YOUR GOAL => Filter these entries down to the lines that hold the word "byte", and show each of them.

[Stored data entries]
[Start of Attachment]

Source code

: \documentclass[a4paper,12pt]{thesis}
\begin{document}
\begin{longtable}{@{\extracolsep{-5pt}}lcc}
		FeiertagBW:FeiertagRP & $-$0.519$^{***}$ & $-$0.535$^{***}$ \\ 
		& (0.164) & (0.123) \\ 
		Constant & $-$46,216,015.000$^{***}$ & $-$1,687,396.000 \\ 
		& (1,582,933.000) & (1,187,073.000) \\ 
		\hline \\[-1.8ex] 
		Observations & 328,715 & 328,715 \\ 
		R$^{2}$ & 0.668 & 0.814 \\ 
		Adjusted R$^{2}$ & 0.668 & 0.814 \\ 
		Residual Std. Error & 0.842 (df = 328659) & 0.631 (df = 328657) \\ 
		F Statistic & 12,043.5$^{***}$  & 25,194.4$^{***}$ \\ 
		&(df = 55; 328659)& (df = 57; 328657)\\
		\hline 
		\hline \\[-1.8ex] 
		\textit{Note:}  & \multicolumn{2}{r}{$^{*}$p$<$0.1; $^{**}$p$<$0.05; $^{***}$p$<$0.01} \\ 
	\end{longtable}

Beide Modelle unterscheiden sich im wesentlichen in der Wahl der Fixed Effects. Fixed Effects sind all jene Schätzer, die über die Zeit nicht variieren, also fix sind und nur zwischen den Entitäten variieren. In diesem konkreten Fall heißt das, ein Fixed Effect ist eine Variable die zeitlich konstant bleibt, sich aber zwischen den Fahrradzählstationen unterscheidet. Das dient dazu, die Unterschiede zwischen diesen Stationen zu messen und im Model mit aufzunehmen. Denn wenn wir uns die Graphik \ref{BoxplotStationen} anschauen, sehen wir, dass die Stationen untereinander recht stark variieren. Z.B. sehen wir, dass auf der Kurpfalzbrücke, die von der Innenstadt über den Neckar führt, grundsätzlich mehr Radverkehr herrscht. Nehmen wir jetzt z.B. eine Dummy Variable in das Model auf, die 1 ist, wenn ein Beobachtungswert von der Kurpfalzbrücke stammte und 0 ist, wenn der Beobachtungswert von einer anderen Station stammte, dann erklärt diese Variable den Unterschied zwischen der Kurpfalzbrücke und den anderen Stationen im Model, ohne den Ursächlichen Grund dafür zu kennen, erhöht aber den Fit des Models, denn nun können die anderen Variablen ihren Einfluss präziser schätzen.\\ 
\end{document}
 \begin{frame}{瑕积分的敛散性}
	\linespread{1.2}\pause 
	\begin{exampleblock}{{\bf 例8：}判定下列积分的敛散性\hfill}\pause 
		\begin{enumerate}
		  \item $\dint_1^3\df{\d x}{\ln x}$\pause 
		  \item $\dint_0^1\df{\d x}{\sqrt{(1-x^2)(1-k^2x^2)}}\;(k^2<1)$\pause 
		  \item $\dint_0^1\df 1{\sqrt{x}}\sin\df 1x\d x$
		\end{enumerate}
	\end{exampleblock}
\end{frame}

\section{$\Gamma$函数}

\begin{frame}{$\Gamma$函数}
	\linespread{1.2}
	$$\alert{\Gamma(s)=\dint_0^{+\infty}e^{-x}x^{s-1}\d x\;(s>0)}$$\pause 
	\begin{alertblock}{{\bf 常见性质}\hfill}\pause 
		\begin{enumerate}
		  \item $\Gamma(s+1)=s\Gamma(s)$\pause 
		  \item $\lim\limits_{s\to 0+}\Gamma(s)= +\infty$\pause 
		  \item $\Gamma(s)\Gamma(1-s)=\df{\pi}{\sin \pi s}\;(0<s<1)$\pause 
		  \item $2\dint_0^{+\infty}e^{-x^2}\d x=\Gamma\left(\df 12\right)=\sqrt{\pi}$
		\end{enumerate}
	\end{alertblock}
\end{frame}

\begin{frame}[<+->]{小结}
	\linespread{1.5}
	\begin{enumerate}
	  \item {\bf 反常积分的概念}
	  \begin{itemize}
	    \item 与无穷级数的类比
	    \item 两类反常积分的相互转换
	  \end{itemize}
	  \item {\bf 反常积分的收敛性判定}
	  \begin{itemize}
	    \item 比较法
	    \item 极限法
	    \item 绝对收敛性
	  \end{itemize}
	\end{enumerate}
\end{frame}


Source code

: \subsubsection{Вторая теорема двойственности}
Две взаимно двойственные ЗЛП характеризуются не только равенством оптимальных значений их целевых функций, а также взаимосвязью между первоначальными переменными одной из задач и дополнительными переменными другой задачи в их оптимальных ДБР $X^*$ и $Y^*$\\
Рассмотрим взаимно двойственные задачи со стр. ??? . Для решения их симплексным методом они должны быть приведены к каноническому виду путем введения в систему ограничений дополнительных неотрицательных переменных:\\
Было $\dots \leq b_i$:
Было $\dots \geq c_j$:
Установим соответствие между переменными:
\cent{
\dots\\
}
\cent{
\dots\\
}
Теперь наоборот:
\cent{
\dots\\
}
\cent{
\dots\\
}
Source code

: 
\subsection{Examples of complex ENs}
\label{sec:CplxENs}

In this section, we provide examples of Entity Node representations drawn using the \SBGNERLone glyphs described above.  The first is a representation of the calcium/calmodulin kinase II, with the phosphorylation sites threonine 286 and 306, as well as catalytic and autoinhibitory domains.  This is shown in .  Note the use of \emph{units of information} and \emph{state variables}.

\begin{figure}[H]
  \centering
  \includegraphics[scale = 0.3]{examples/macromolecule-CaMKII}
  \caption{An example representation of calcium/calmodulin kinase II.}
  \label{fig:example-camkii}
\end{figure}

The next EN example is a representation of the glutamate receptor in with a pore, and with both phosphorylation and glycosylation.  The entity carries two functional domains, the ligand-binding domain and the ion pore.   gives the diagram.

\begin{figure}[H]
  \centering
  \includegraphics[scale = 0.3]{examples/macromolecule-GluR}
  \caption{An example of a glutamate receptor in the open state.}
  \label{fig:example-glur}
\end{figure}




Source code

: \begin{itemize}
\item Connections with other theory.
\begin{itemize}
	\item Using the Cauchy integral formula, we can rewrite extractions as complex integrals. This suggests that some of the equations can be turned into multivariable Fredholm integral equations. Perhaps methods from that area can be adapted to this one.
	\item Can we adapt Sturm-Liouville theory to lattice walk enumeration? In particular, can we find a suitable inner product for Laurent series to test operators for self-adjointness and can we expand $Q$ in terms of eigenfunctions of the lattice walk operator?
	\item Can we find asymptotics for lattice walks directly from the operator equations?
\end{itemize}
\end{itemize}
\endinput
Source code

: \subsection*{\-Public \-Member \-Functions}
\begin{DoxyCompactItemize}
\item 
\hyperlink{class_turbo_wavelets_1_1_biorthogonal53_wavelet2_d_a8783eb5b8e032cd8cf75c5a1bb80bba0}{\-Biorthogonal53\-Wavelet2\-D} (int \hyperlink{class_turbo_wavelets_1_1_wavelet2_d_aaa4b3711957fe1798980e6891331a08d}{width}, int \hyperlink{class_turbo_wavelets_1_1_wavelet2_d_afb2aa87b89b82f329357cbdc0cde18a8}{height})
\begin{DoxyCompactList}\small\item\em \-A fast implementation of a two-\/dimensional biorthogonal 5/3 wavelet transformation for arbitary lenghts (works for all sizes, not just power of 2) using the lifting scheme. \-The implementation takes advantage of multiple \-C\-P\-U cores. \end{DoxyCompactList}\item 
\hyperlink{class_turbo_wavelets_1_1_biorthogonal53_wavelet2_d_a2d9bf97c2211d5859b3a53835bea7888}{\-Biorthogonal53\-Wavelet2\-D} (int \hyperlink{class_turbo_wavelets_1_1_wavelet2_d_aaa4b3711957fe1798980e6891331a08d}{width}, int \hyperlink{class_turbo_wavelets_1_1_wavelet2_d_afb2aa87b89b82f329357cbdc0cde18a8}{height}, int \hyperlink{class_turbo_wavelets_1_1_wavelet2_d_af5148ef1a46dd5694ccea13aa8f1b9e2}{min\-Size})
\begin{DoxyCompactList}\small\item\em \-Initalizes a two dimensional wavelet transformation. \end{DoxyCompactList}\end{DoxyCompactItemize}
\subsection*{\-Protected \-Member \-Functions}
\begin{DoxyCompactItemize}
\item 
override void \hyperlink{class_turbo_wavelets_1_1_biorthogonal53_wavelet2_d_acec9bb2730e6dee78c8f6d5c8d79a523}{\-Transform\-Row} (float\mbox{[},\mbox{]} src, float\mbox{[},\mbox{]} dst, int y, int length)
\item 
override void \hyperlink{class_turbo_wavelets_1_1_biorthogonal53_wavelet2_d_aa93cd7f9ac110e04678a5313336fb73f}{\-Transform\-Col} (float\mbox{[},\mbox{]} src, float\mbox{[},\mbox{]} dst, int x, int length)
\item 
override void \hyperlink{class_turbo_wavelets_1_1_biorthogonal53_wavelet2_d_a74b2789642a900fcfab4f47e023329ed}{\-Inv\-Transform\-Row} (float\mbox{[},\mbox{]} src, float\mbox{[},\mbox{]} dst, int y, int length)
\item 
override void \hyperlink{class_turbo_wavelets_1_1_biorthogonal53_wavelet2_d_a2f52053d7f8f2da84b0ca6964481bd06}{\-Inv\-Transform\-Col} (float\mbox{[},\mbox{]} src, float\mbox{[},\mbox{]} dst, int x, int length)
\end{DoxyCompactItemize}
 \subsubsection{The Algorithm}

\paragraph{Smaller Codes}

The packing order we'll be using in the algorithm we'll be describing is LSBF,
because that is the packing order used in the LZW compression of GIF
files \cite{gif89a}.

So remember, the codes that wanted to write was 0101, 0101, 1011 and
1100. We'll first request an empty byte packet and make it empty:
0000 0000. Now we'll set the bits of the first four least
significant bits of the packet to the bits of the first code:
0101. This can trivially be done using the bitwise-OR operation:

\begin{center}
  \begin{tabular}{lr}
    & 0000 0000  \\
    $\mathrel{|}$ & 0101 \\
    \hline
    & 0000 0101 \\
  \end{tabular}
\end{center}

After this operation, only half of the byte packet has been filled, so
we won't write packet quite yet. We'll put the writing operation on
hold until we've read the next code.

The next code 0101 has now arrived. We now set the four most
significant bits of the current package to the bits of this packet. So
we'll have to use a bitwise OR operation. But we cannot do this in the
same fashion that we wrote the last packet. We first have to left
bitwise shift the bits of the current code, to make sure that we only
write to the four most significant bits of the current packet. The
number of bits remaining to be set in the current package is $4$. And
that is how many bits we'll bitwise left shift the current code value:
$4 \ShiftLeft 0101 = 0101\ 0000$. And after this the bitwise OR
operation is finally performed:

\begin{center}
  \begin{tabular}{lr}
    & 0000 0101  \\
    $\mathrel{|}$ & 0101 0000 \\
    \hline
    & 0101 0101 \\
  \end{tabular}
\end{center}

[End of Attachment]

ANSWER TO THIS TASK =>
1100. We'll first request an empty byte packet and make it empty:
After this operation, only half of the byte packet has been filled, so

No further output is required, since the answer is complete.